# Your goal
The expected response is a copy of every line in the entries below that includes the word "begin".
*** Opening of Data for processing ***
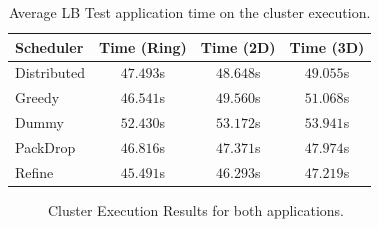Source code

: \begin{table}[h]
	\centering
    \caption{Average LB Test application time on the cluster execution.}
	\begin{tabular}{l | c  c  c}
    	Scheduler & Time (Ring) & Time (2D) & Time (3D) \\ \hline
        Distributed & $47.493$s & $48.648$s & $49.055$s \\
        Greedy & $46.541$s & $49.560$s & $51.068$s \\
        Dummy & $52.430$s & $53.172$s & $53.941$s \\
        PackDrop & $46.816$s & $47.371$s & $47.974$s \\
        Refine & $45.491$s & $46.293$s & $47.219$s \\		
	\end{tabular}
    \label{tab:lbtest:apptime}
\end{table}

\begin{figure}
	\centering
	\caption{Cluster Execution Results for both applications.}
	\label{fofinho3}
\end{figure}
*** Close of Data for processing ***
# Your response
: \begin{table}[h]
	\begin{tabular}{l | c  c  c}
\begin{figure}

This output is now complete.